Pelvic floor weakness
Amber Milano was overjoyed with the birth of her third child but concerned about the persistent pelvic floor weakness she continued to experience. Her midwife recommended a physical therapist specializing in pelvic floor dysfunction at Baylor Scott & White Institute for Rehabilitation - Outpatient Therapy Landry Center in Dallas.
The therapist conducted a thorough evaluation and developed a treatment plan for Amber that included exercises to help strengthen her pelvic muscles and address the related issues of urinary incontinence. She was also provided with home exercises to build on the training she did during her sessions at the Landry Center.

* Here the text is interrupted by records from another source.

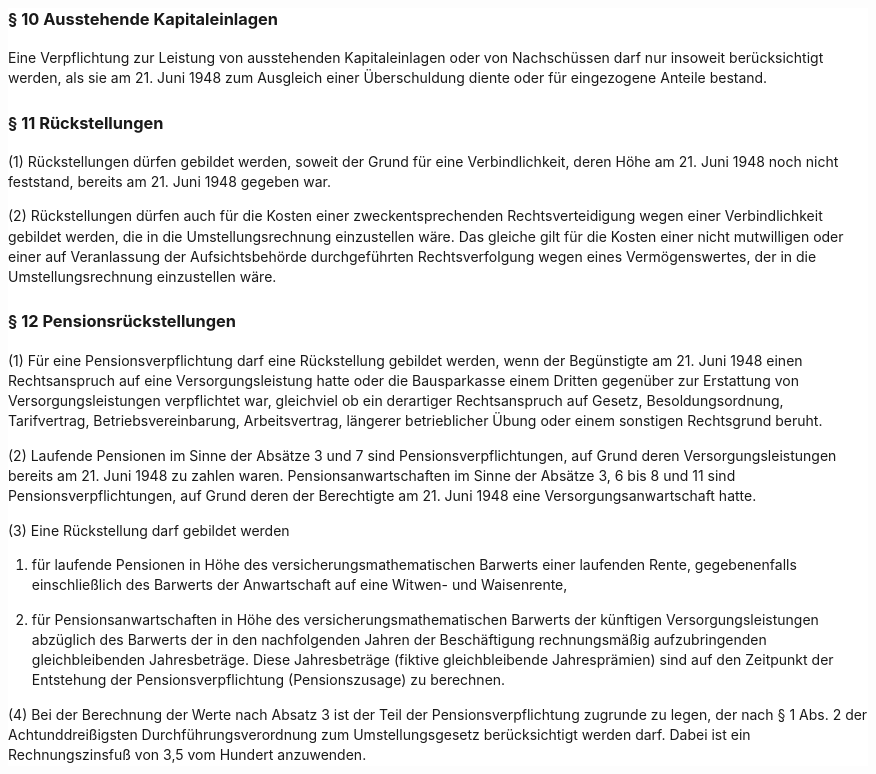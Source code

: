 ### § 10 Ausstehende Kapitaleinlagen

Eine Verpflichtung zur Leistung von ausstehenden Kapitaleinlagen oder
von Nachschüssen darf nur insoweit berücksichtigt werden, als sie am
21\. Juni 1948 zum Ausgleich einer Überschuldung diente oder für
eingezogene Anteile bestand.

### § 11 Rückstellungen

(1) Rückstellungen dürfen gebildet werden, soweit der Grund für eine
Verbindlichkeit, deren Höhe am 21. Juni 1948 noch nicht feststand,
bereits am 21. Juni 1948 gegeben war.

(2) Rückstellungen dürfen auch für die Kosten einer
zweckentsprechenden Rechtsverteidigung wegen einer Verbindlichkeit
gebildet werden, die in die Umstellungsrechnung einzustellen wäre. Das
gleiche gilt für die Kosten einer nicht mutwilligen oder einer auf
Veranlassung der Aufsichtsbehörde durchgeführten Rechtsverfolgung
wegen eines Vermögenswertes, der in die Umstellungsrechnung
einzustellen wäre.

### § 12 Pensionsrückstellungen

(1) Für eine Pensionsverpflichtung darf eine Rückstellung gebildet
werden, wenn der Begünstigte am 21. Juni 1948 einen Rechtsanspruch auf
eine Versorgungsleistung hatte oder die Bausparkasse einem Dritten
gegenüber zur Erstattung von Versorgungsleistungen verpflichtet war,
gleichviel ob ein derartiger Rechtsanspruch auf Gesetz,
Besoldungsordnung, Tarifvertrag, Betriebsvereinbarung, Arbeitsvertrag,
längerer betrieblicher Übung oder einem sonstigen Rechtsgrund beruht.

(2) Laufende Pensionen im Sinne der Absätze 3 und 7 sind
Pensionsverpflichtungen, auf Grund deren Versorgungsleistungen bereits
am 21. Juni 1948 zu zahlen waren. Pensionsanwartschaften im Sinne der
Absätze 3, 6 bis 8 und 11 sind Pensionsverpflichtungen, auf Grund
deren der Berechtigte am 21. Juni 1948 eine Versorgungsanwartschaft
hatte.

(3) Eine Rückstellung darf gebildet werden

1.  für laufende Pensionen in Höhe des versicherungsmathematischen
    Barwerts einer laufenden Rente, gegebenenfalls einschließlich des
    Barwerts der Anwartschaft auf eine Witwen- und Waisenrente,


2.  für Pensionsanwartschaften in Höhe des versicherungsmathematischen
    Barwerts der künftigen Versorgungsleistungen abzüglich des Barwerts
    der in den nachfolgenden Jahren der Beschäftigung rechnungsmäßig
    aufzubringenden gleichbleibenden Jahresbeträge. Diese Jahresbeträge
    (fiktive gleichbleibende Jahresprämien) sind auf den Zeitpunkt der
    Entstehung der Pensionsverpflichtung (Pensionszusage) zu berechnen.




(4) Bei der Berechnung der Werte nach Absatz 3 ist der Teil der
Pensionsverpflichtung zugrunde zu legen, der nach § 1 Abs. 2 der
Achtunddreißigsten Durchführungsverordnung zum Umstellungsgesetz
berücksichtigt werden darf. Dabei ist ein Rechnungszinsfuß von 3,5 vom
Hundert anzuwenden.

Over 10 weeks, Amber showed great improvement. “Pelvic floor therapy has been empowering – both physically and mentally, “she said. “I was thankful to retain my dignity in such a vulnerable situation due to my therapist’s respect, encouragement and support.”

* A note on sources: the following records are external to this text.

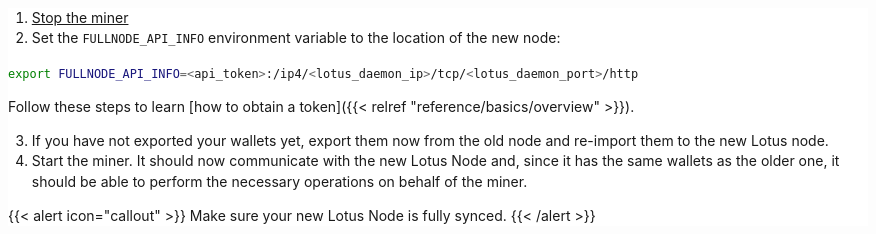 1. [Stop the miner](#safely-restarting-the-miner-daemon)
2. Set the `FULLNODE_API_INFO` environment variable to the location of the new node:

```sh
export FULLNODE_API_INFO=<api_token>:/ip4/<lotus_daemon_ip>/tcp/<lotus_daemon_port>/http
```

Follow these steps to learn [how to obtain a token]({{< relref "reference/basics/overview" >}}).

3. If you have not exported your wallets yet, export them now from the old node and re-import them to the new Lotus node.
4. Start the miner. It should now communicate with the new Lotus Node and, since it has the same wallets as the older one, it should be able to perform the necessary operations on behalf of the miner.

{{< alert icon="callout" >}}
Make sure your new Lotus Node is fully synced.
{{< /alert >}}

According to her therapist, “Through an individualized treatment plan, we were able to identify muscle imbalances and provide education on muscle anatomy and function.” Amber frequently commented that it was fascinating to learn about her muscles worked and use different strategies to improve her strength.

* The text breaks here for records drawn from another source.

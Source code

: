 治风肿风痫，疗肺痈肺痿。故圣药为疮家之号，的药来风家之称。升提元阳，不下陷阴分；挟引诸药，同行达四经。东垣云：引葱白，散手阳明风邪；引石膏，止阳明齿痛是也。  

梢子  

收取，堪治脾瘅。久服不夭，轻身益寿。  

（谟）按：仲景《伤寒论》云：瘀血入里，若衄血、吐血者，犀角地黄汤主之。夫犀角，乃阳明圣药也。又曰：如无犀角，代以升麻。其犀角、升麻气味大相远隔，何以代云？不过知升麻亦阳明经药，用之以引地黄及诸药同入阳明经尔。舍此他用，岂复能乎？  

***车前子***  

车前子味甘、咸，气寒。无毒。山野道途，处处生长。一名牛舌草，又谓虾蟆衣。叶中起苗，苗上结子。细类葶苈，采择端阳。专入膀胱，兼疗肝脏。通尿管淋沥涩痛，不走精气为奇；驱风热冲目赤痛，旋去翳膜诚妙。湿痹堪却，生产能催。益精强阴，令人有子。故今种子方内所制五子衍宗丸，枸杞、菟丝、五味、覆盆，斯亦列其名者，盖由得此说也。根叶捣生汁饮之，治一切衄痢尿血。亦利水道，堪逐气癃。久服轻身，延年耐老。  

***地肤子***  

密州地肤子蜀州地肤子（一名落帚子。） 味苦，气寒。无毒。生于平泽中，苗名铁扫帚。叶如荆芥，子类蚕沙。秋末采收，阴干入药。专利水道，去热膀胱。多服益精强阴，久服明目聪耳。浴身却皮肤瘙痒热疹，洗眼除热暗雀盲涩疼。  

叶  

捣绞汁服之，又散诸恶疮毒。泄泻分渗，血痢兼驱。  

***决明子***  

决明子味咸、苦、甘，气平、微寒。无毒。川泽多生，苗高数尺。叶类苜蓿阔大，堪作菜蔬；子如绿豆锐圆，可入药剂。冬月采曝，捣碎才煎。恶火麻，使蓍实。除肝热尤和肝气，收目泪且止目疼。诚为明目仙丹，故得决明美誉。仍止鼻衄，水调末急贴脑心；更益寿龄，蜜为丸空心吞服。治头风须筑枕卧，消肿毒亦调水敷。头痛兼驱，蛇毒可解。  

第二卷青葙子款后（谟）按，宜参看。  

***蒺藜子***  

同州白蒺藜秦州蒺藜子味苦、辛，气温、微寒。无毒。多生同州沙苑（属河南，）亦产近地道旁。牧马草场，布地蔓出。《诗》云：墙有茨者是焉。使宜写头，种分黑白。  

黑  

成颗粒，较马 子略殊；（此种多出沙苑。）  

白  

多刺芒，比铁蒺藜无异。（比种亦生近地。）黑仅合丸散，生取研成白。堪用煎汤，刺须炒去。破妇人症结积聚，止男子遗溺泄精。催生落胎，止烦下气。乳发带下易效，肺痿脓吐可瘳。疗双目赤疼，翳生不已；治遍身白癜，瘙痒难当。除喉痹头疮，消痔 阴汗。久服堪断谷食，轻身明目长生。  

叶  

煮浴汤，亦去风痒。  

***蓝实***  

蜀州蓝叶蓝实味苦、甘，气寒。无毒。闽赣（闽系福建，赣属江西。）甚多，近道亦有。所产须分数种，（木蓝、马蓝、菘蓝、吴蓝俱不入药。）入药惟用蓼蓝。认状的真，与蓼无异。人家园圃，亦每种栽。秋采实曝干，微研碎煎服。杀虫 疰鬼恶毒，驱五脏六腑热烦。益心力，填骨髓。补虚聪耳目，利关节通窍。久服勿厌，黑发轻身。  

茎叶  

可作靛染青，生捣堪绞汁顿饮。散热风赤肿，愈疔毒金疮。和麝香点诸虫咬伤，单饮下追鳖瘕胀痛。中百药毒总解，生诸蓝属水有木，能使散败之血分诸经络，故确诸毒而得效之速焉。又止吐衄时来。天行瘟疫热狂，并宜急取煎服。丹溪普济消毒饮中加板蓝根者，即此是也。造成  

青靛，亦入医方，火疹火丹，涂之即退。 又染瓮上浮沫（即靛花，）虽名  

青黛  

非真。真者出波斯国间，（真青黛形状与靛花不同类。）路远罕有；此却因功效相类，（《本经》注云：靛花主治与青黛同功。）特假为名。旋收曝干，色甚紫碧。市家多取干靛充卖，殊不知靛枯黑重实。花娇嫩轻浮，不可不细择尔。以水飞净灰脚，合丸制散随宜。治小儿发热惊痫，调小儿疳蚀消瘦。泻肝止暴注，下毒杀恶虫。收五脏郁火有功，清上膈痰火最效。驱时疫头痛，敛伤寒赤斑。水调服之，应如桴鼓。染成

Amber admits that while she managed to make time for her therapy sessions and home exercises, her biggest hurdle was balancing that with parenting three young children. But it was worth it as she believes the therapy sessions have improved her quality of life.
A martial arts instructor, Amber was anxious to practice her sport again. After several months, she was ready to try some moves during one of her physical therapy sessions. The movements were so familiar, despite not having done them for a long time. Her eyes lit up as her confidence came back. It proved to be a transformational moment.
Amber’s next goal is to test for her 5th degree black belt – and she’s ready to begin training without fear of weak pelvic floor muscles.